+++ MATERIAL TO PROCESS

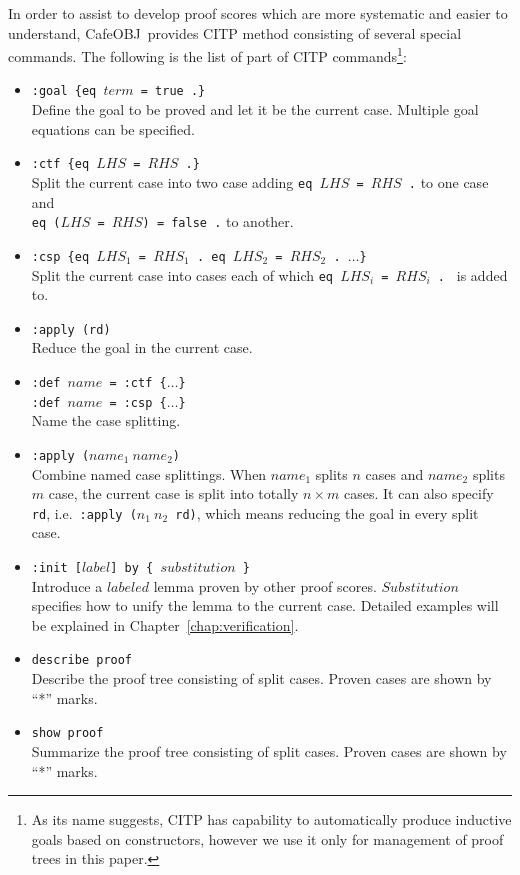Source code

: \documentclass[12pt]{report}
\newcommand{\stt}[1]{{\small{\tt {#1}}}}
\newcommand{\cafeobj}{{\sf CafeOBJ}~}
\begin{document}
In order to assist to develop proof scores which are more systematic
and easier to understand, \cafeobj provides CITP method consisting of
several special commands. The following is the list of part of CITP
commands\footnote{As its name suggests, CITP has capability to
  automatically produce inductive goals based on constructors, however
  we use it only for management of proof trees in this paper.}:
\begin{itemize}
\item \stt{:goal \{eq $term$ = true .\}}\\ Define the goal to be
  proved and let it be the current case. Multiple goal equations
  can be specified.
\item \stt{:ctf \{eq $LHS$ = $RHS$ .\}}\\
  Split the current case into two case adding \stt{eq~$LHS$~=~$RHS$~.} to one case and\\
  \stt{eq~($LHS$~=~$RHS$)~=~false~.} to another.
\item \stt{:csp \{eq $LHS_1$ = $RHS_1$ . eq $LHS_2$ = $RHS_2$ . $\dots$\}}\\
  Split the current case into cases each of which
  \stt{eq~$LHS_i$~=~$RHS_i$~.~} is added to.
\item \stt{:apply (rd)}\\
 Reduce the goal in the current case.
\item \stt{:def $name$ = :ctf \{$\dots$\}}\\
  \stt{:def $name$ = :csp \{$\dots$\}}\\
  Name the case splitting.
\item \stt{:apply ($name_1\ name_2$)}\\ Combine named case
  splittings. When $name_1$ splits $n$ cases and $name_2$ splits $m$
  case, the current case is split into totally $n\times m$ cases.  It
  can also specify {\tt rd}, i.e.\ \stt{:apply~($n_1\ n_2$~rd)}, which
    means reducing the goal in every split case.
\item \stt{:init [$label$] by \{ $substitution$ \}}\\
  Introduce a $labeled$ lemma proven by other proof scores. $Substitution$ specifies
  how to unify the lemma to the current case. Detailed examples will be explained
  in Chapter~\ref{chap:verification}.
\item \stt{describe proof}\\
 Describe the proof tree consisting of split cases. Proven cases are shown by ``*'' marks.
\item \stt{show proof}\\
Summarize the proof tree consisting of split cases. Proven cases are shown by ``*'' marks.
\end{itemize}
\end{document}
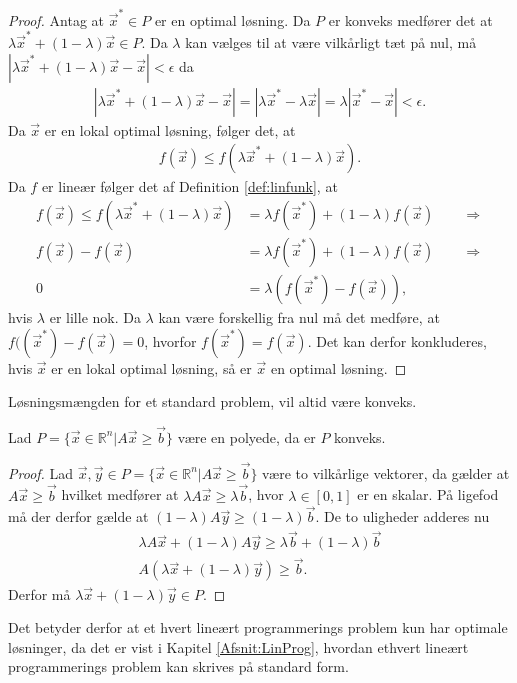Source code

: \begin{proof}
Antag at $\vec{x}^* \in P$ er en optimal løsning.
Da $P$ er konveks medfører det at $\lambda \vec{x}^* + (1-\lambda)\vec{x} \in P$. 
Da $\lambda$ kan vælges til at være vilkårligt tæt på nul, må $|\lambda \vec{x}^* + (1-\lambda)\vec{x} - \vec{x}| < \epsilon$ da
\begin{align*}
 |\lambda \vec{x}^* + (1-\lambda)\vec{x} - \vec{x}| = | \lambda \vec{x}^* - \lambda\vec{x}| = \lambda|\vec{x}^* - \vec{x}| < \epsilon.
\end{align*}
Da $\vec{x}$ er en lokal optimal løsning, følger det, at
\begin{align*}
f(\vec{x}) \leq f(\lambda \vec{x}^* + (1-\lambda)\vec{x}).
\end{align*}
Da $f$ er lineær følger det af Definition \ref{def:linfunk}, at 
\begin{align*}
f(\vec{x}) \leq f(\lambda \vec{x}^* + (1-\lambda)\vec{x}) &= \lambda f(\vec{x}^*) + (1-\lambda)f(\vec{x}) \qquad \Rightarrow
\\ f(\vec{x}) - f(\vec{x}) &=\lambda f(\vec{x}^*) + (1-\lambda)f(\vec{x}) \qquad \Rightarrow
\\ 0 & = \lambda( f(\vec{x}^*) - f(\vec{x})),
\end{align*}
hvis $\lambda$ er lille nok.
Da $ \lambda$ kan være forskellig fra nul må det medføre, at $f((\vec{x}^*) - f(\vec{x}) = 0$, hvorfor $f(\vec{x}^*) =f(\vec{x})$. 
Det kan derfor konkluderes, hvis $\vec{x}$ er en lokal optimal løsning, så er $\vec{x}$ en optimal løsning.
\end{proof}
Løsningsmængden  for et standard problem, vil altid være konveks.
\begin{stn}
Lad $P =\{ \vec{x} \in \mathds{R}^n | A \vec{x} \geq \vec{b}\} $ være en polyede, da er $P$ konveks.
\label{stn:polykon}
\end{stn}
\begin{proof}
Lad $\vec{x}, \vec{y} \in P=\{ \vec{x} \in \mathds{R}^n | A \vec{x} \geq \vec{b}\}$ være to vilkårlige vektorer, da gælder at $A\vec{x} \geq \vec{b}$ hvilket medfører at $\lambda A \vec{x} \geq \lambda\vec{b}$, hvor $\lambda \in [0,1]$ er en skalar. 
På ligefod må der derfor gælde at $(1-\lambda)A\vec{y} \geq (1-\lambda)\vec{b}$.
De to uligheder adderes nu
\begin{align*}
\lambda A \vec{x} + (1-\lambda) A \vec{y} \geq \lambda \vec{b} + (1 - \lambda) \vec{b}
\\  A (\lambda\vec{x} + (1-\lambda)\vec{y}) \geq \vec{b}.
\end{align*}
Derfor må $\lambda\vec{x} + (1-\lambda)\vec{y} \in P$.
\end{proof}
Det betyder derfor at et hvert lineært programmerings problem kun har optimale løsninger, da det er vist i Kapitel \ref{Afsnit:LinProg}, hvordan ethvert lineært programmerings problem kan skrives på standard form.

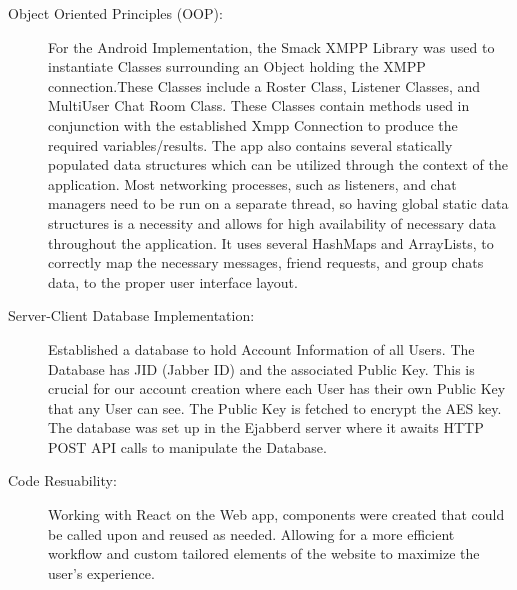 \documentclass[12pt]{article}
\begin{document}
\begin{description}
    \item [Object Oriented Principles (OOP):]  For the Android Implementation, the Smack XMPP Library was used to instantiate Classes surrounding an Object holding the XMPP connection.These Classes include a Roster Class, Listener Classes, and MultiUser Chat Room Class. These Classes contain methods used in conjunction with the established Xmpp Connection to produce the required variables/results. The app also contains several statically populated data structures which can be utilized through the context of the application. Most networking processes, such as listeners, and chat managers need to be run on a separate thread, so having global static data structures is a necessity and allows for high availability of necessary data throughout the application. It uses several HashMaps and ArrayLists, to correctly map the necessary messages, friend requests, and group chats data, to the proper user interface layout.

    \item [Server-Client Database Implementation:] Established a database to hold Account Information of all Users. The Database has JID (Jabber ID) and the associated Public Key. This is crucial for our account creation where each User has their own Public Key that any User can see. The Public Key is fetched to encrypt the AES key. The database was set up in the Ejabberd server where it awaits HTTP POST API calls to manipulate the Database. 
    \item [Code Resuability:]  Working with React on the Web app, components were created that could be called upon and reused as needed. Allowing for a more efficient workflow and custom tailored elements of the website to maximize the user’s experience.
\end{description}
\end{document}
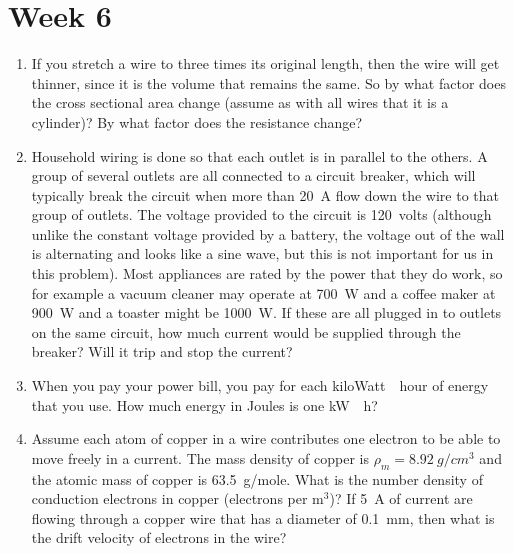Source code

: \section*{Week 6}
\begin{enumerate}
\setlength\itemsep{2 in}
\setcounter{enumi}{\value{counter}}
\item 
If you stretch a wire to three times its original length, then the wire will get thinner, since it is the volume that remains the same. So by what factor does the cross sectional area change (assume as with all wires that it is a cylinder)? By what factor does the resistance change?


\item
Household wiring is done so that each outlet is in parallel to the others. A group of several outlets are all connected to a circuit breaker, which will typically break the circuit when more than \SI{20}{\ampere} flow down the wire to that group of outlets. The voltage provided to the circuit is \SI{120}{volts} (although unlike the constant voltage provided by a battery, the voltage out of the wall is alternating and looks like a sine wave, but this is not important for us in this problem). Most appliances are rated by the power that they do work, so for example a vacuum cleaner may operate at \SI{700}{\watt} and a coffee maker at \SI{900}{\watt} and a toaster might be \SI{1000}{\watt}. If these are all plugged in to outlets on the same circuit, how much current would be supplied through the breaker? Will it trip and stop the current?

\item
When you pay your power bill, you pay for each \si{kiloWatt\cdot hour} of energy that you use. How much energy in \si{Joules} is one \si{\kilo \watt\cdot \hour}?


\item 
Assume each atom of copper in a wire contributes one electron to be able to move freely in a current. The mass density of copper is $\rho_m = \SI{8.92}{g/cm^3}$ and the atomic mass of copper is \SI{63.5}{g/mole}. What is the number density of conduction electrons in copper (electrons per m$^3$)? If \SI{5}{\ampere} of current are flowing through a copper wire that has a diameter of \SI{0.1}{mm}, then what is the drift velocity of electrons in the wire?
\setcounter{counter}{\value{enumi}}
\end{enumerate}

\vspace{2in}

++++++

Using the records, find the number of lines in which the string "qquad" occurs. Reply with that number alone.

RESPONSE TO THIS EXERCISE —
2